China National Space Administration

The Chinese have been relatively quiet since the success of their Shenzhou 7 mission in 2008. They have mentioned that more launches for the Shenzhou series are yet to come, but a definite schedule has not been set. The Russian Phobos Grunt mission is being conducted in cooperation with CNSA. They plan to piggyback an orbiter (Yinghou-1) on the Russian launcher to study the magnetic field and atmosphere of the Red Planet. And finally, CNSA has launched a full-blown lunar exploration program. I would not be surprised to see a launch or two this year.

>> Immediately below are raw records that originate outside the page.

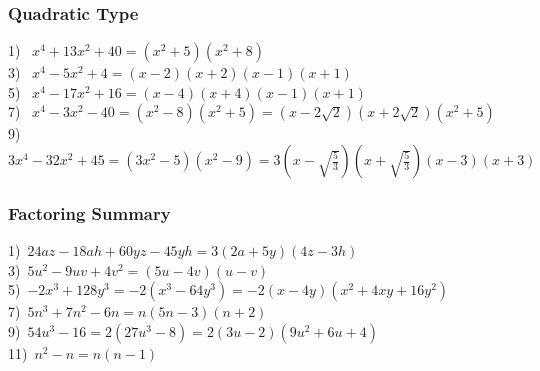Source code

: \documentclass[11pt]{book}
\newcommand{\tmstrong}[1]{\textbf{#1}}
\theoremstyle{definition}  %
\newcommand{\pp}{\par~\par}
\begin{document}
\subsubsection{Quadratic Type}


  1)~ $x^4 +13x^2+40=(x^2+5)(x^2+8)$\\
  3)~ $x^4-5x^2+4=(x-2)(x+2)(x-1)(x+1)$\\
  5)~ $x^4 -17x^2+16=(x-4)(x+4)(x-1)(x+1)$\\
  7)~ $x^4 -3x^2-40=(x^2-8)(x^2+5)=(x-2\sqrt{2})(x+2\sqrt{2})(x^2+5)$\\
  9)~ $3x^4 -32x^2+45=(3x^2-5)(x^2-9)=3\left(x-\sqrt{\frac{5}{3}}\right)\left(x+\sqrt{\frac{5}{3}}\right)(x-3)(x+3)$
  

\subsubsection{Factoring Summary}


  1)~$24 a z - 18 a h + 60 y z - 45 y h=3(2a+5y)(4z-3h)$\\
  3)~$5 u^2 - 9 u v + 4 v^2=(5u-4v)(u-v)$\\
  5)~$- 2 x^3 + 128 y^3=-2(x^3-64y^3)=-2(x-4y)(x^2+4xy+16y^2)$\\
  7)~$5 n^3 + 7 n^2 - 6 n=n(5n-3)(n+2)$\\
  9)~$54 u^3 - 16=2(27u^3-8)=2(3u-2)(9u^2+6u+4)$\\
  11)~$n^2 - n=n(n-1)$\\
\end{document}

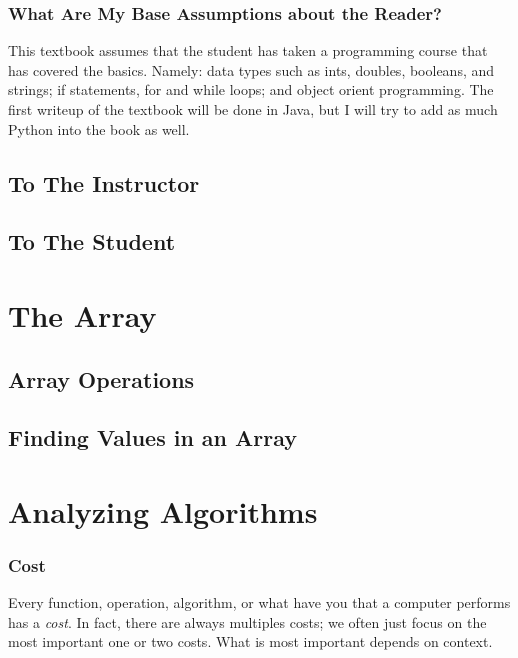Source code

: \documentclass[10pt,a4paper]{book}
\begin{document}
\subsection{What Are My Base Assumptions about the Reader?}

This textbook assumes that the student has taken a programming course that has covered the basics.
Namely: data types such as ints, doubles, booleans, and strings; if statements, for and while loops; and object orient programming.
The first writeup of the textbook will be done in Java, but I will try to add as much Python into the book as well.


\section{To The Instructor}


\section{To The Student}




\chapter{The Array}

\section{Array Operations}

\section{Finding Values in an Array}

\chapter{Analyzing Algorithms}

\subsection{Cost}
Every function, operation, algorithm, or what have you that a computer performs has a \emph{cost}. In fact, there are always multiples costs;  we often just focus on the most important one or two costs.  
What is most important depends on context.
\end{document}
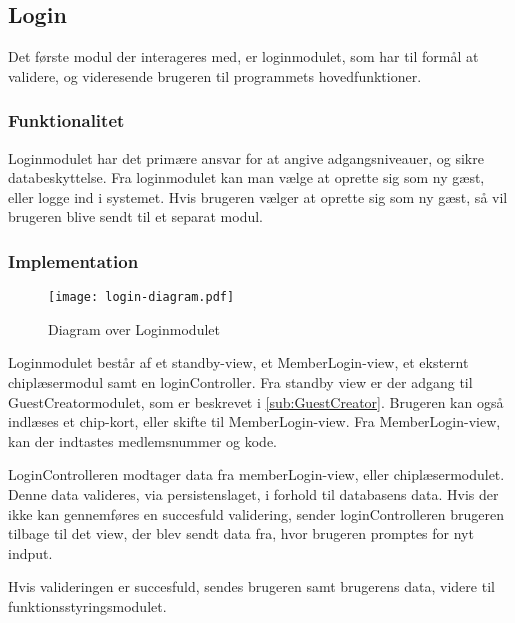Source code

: \subsection{Login}
\label{sub:login}

Det første modul der interageres med, er loginmodulet, som har til formål at validere, og videresende brugeren til programmets hovedfunktioner.

\subsubsection{Funktionalitet}
\label{ssub:login_funktionalitet}

Loginmodulet har det primære ansvar for at angive adgangsniveauer, og sikre databeskyttelse. Fra loginmodulet kan man vælge at oprette sig som ny gæst, eller logge ind i systemet. Hvis brugeren vælger at oprette sig som ny gæst, så vil brugeren blive sendt til et separat modul.

\subsubsection{Implementation}
\label{ssub:login_implementation}

\begin{figure}
  \centering
  \texttt{[image: login-diagram.pdf]}
  \caption{Diagram over Loginmodulet}
\end{figure}

Loginmodulet består af et standby-view, et MemberLogin-view, et eksternt chiplæsermodul samt en loginController. Fra standby view er der adgang til GuestCreatormodulet, som er beskrevet i \cref{sub:GuestCreator}. Brugeren kan også indlæses et chip-kort, eller skifte til MemberLogin-view. Fra MemberLogin-view, kan der indtastes medlemsnummer og kode.

LoginControlleren modtager data fra memberLogin-view, eller chiplæsermodulet. Denne data valideres, via persistenslaget, i forhold til databasens data. Hvis der ikke kan gennemføres en succesfuld validering, sender loginControlleren brugeren tilbage til det view, der blev sendt data fra, hvor brugeren promptes for nyt indput.

Hvis valideringen er succesfuld, sendes brugeren samt brugerens data, videre til funktionsstyringsmodulet.
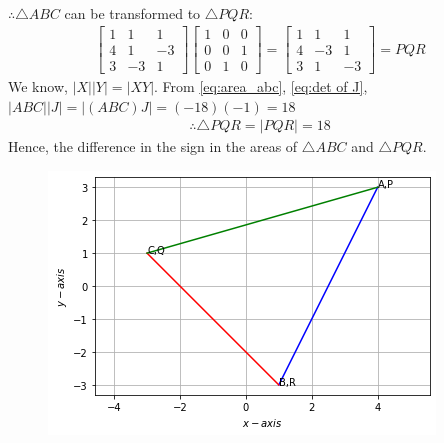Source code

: \documentclass[journal,12pt,twocolumn]{IEEEtran}
\renewcommand\thesection{\arabic{section}}
\begin{document}
\begin{enumerate}[label=\thesection.\arabic*.,ref=\thesection.\theenumi]
\begin{align}
\end{align}
$\therefore\triangle ABC$ can be transformed to $\triangle PQR$:
\begin{align}
\begin{bmatrix}
1 & 1 & 1 \\ 
4 & 1 & -3\\ 
3 & -3 & 1
\end{bmatrix}\begin{bmatrix}
1 & 0 & 0\\ 
0 & 0 & 1\\ 
0 & 1 & 0 
\end{bmatrix}=\begin{bmatrix}
1 & 1 & 1\\ 
4 & -3 & 1\\ 
3 & 1 & -3
\end{bmatrix}=PQR
\end{align}
We know, $\left | X \right |\left | Y \right |=\left | XY \right |$. From \eqref{eq:area_abc}, \eqref{eq:det of J}, \\
$\left | ABC \right |\left | J \right |=\left | (ABC)J \right |=(-18)(-1)=18$
\label{eq:area_pqr}
\begin{align}
\therefore\triangle PQR=\left | PQR \right |=18
\end{align}
Hence, the difference in the sign in the areas of $\triangle ABC$ and $\triangle PQR$.\\
\begin{figure}[!ht]
	\centering
	\includegraphics[scale=0.5]{triangle.png}
\end{figure}
\end{enumerate}
\end{document}
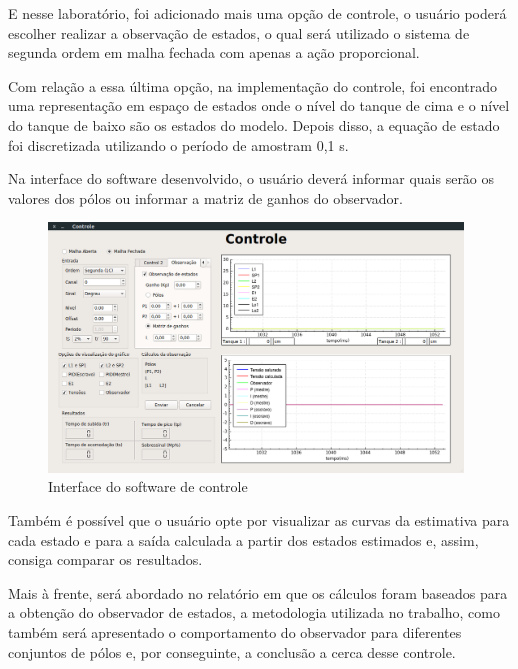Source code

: \documentclass[a4paper,12pt]{article}
\begin{document}
\hspace{4ex}E nesse laboratório, foi adicionado mais uma opção de controle, o usuário poderá escolher realizar a observação de estados, o qual será utilizado o sistema de segunda ordem em malha fechada com apenas a ação proporcional. 

\hspace{4ex}Com relação a essa última opção, na implementação do controle, foi encontrado uma representação em espaço de estados onde o nível do tanque de cima e o nível do tanque de baixo são os estados do modelo. Depois disso, a equação de estado foi discretizada utilizando o período de amostram 0,1 s.

\hspace{4ex}Na interface do software desenvolvido, o usuário deverá informar quais serão os valores dos pólos ou informar a matriz de ganhos do observador.

\begin{figure}[H]
\centering
\includegraphics[width=11cm]{fotosLab5/interfaceObs.png}
\caption{Interface do software de controle}
\label{interface}
\end{figure}

\hspace{4ex}Também é possível que o usuário opte por visualizar as curvas da estimativa para cada estado e para a saída calculada a partir dos estados estimados e, assim, consiga comparar os resultados.

\hspace{4ex}Mais à frente, será abordado no relatório em que os cálculos foram baseados para a obtenção do observador de estados, a metodologia utilizada no trabalho, como também será apresentado o comportamento do observador para diferentes conjuntos de pólos e, por conseguinte, a conclusão a cerca desse controle.

\end{document}
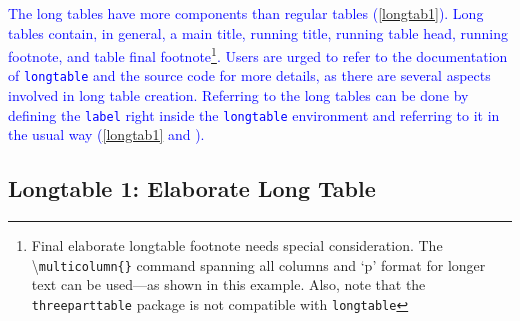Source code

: \documentclass[phd,showframe]{ndsu-thesis-2022}
\newcommand\italk[1]{\textcolor{blue}{#1}}  %
\newcommand\cmd[1]{\textbackslash\texttt{#1}}  %
\newcommand\vb[1]{\textcolor{blue}{\texttt{#1}}}%
\begin{document}
\italk{The long tables have more components than regular tables (\cref{longtab1}). Long tables contain, in general, a main title, running title, running table head, running footnote, and table final footnote\footnote{Final elaborate longtable footnote needs special consideration. The \cmd{multicolumn\{\}} command spanning all columns and `p' format for longer text can be used---as shown in this example. Also, note that the \texttt{threeparttable} package is not compatible with \texttt{longtable}}. Users are urged to refer to the documentation of \vb{longtable} and the source code for more details, as there are several aspects involved in long table creation. Referring to the long tables can be done by defining the \texttt{label} right inside the \texttt{longtable} environment and referring to it in the usual way (\cref{longtab1} and \Cref{longtab1}).}


\subsection{Longtable 1: Elaborate Long Table}


\begingroup%

\newcommand{\heads}{%
\toprule
Area (ha) & Number  & Methods & Aggregation & Transport & Total & MD$^\dag$ & TSP$^\ddag$ \\
$[$ac$]$ & of bales  &  & (km) & (km) & (km) & (km) & (km) \\
\midrule
}
\end{document}
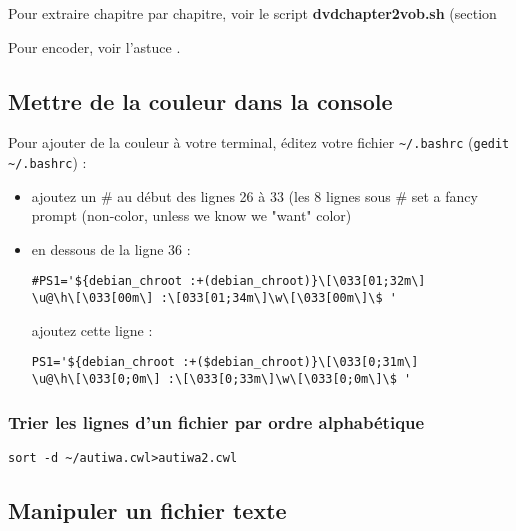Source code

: \documentclass[a4paper,twoside]{article}
\begin{document}
Pour extraire chapitre par chapitre, voir le script \textbf{dvdchapter2vob.sh} (section 

Pour encoder, voir l'astuce .

\subsection{Mettre de la couleur dans la console}
Pour ajouter de la couleur à votre terminal, éditez votre fichier \verb|~/.bashrc| (\verb|gedit ~/.bashrc|) :
\begin{itemize}
\item ajoutez un \# au début des lignes 26 à 33 (les 8 lignes sous \# set a fancy prompt (non-color, unless we know we "want" color)
\item en dessous de la ligne 36 :

\begin{verbatim}
#PS1='${debian_chroot :+(debian_chroot)}\[\033[01;32m\]
\u@\h\[\033[00m\] :\[033[01;34m\]\w\[\033[00m\]\$ '\end{verbatim}

ajoutez cette ligne :

\begin{verbatim}
PS1='${debian_chroot :+($debian_chroot)}\[\033[0;31m\]
\u@\h\[\033[0;0m\] :\[\033[0;33m\]\w\[\033[0;0m\]\$ '
\end{verbatim}
\end{itemize}

\subsubsection{Trier les lignes d'un fichier par ordre alphabétique}

\begin{verbatim}
sort -d ~/autiwa.cwl>autiwa2.cwl
\end{verbatim}


\subsection{Manipuler un fichier texte}
\end{document}
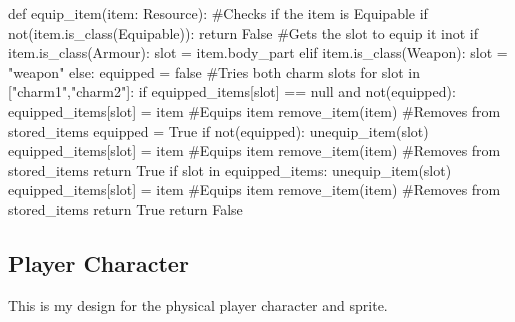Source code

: \documentclass{article}
\begin{document}
        \begin{python}
def equip_item(item: Resource):
        #Checks if the item is Equipable
        if not(item.is_class(Equipable)):
                return False
        #Gets the slot to equip it inot
        if item.is_class(Armour):
                slot = item.body_part
        elif item.is_class(Weapon):
                slot = "weapon"
        else:
                equipped = false
                #Tries both charm slots
                for slot in ["charm1","charm2"]:
                        if equipped_items[slot] == null and not(equipped):
                                equipped_items[slot] = item #Equips item
                                remove_item(item) #Removes from stored_items
                                equipped = True
                if not(equipped):
                        unequip_item(slot)
                        equipped_items[slot] = item #Equips item
                        remove_item(item) #Removes from stored_items
                return True
        if slot in equipped_items:
                unequip_item(slot)
                equipped_items[slot] = item #Equips item
                remove_item(item) #Removes from stored_items
                return True
        return False      
        \end{python}
        \newpage
        \subsection{Player Character}
        This is my design for the physical player character and sprite.\\
\end{document}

Japan Aerospace Exploration Agency

The Japanese plan to follow-up the successful test of their own space-based automated transfer vehicle with a supply run to the space station using their second H-II Transfer Vehicle. In May 2010, the Venus Climate Orbiter dubbed Akatsuki/Planet-C will be launched aboard an H-IIA rocket. The spacecraft will settle into orbit around Venus later in the year, turning its science instruments towards the planet to collect atmospheric data. The satellite will join ESA’s Venus Express which has been studying the 2nd planet from Sol since 2005.

The Commercial World

Not to be outdone by governmental agencies, 2010 also promises to be a banner year for commercial spaceflight. Two companies in particular have important projects planned. First up, SpaceX will oversee the first launch of their Falcon 9 rocket. The launch will also be the first flight for the Dragon spacecraft. The goal for Dragon this year is to have a successful docking with ISS, however a human-rated version will soon follow.

After rolling out the stunningly beautiful White Knight 2, Virgin Galactic is expecting to run through test flights of WK2′s carry-along shipmate, Space Ship 2, in 2010. The only downside to this is that regular flights for the paying public are not scheduled for another two years. However, that is two years it will take for me to even start to save up for the $200K expense.

Summary

It is looking to be a great year for space enthusiasts. Hopefully, as the space highways continue to become more crowded, the competition to be “the first” will help to drive innovation and exploration in human spaceflight. During the height of the Augustine commission’s meetings and presentations, The Planetary Society put out their roadmap for the way forward. I was immediately drawn to their proposed list of space program goals:

  • The first human voyages beyond the Earth-Moon system
  • The first human voyages beyond the gravitational influence of Earth
  • The first human exploration of near-Earth asteroids
  • The first human voyages to another planet, culminating with a Mars landing and safe return to Earth
  • The first human outpost on Mars with self-sustaining power and resources

Let’s see the world’s space programs take on these challenges!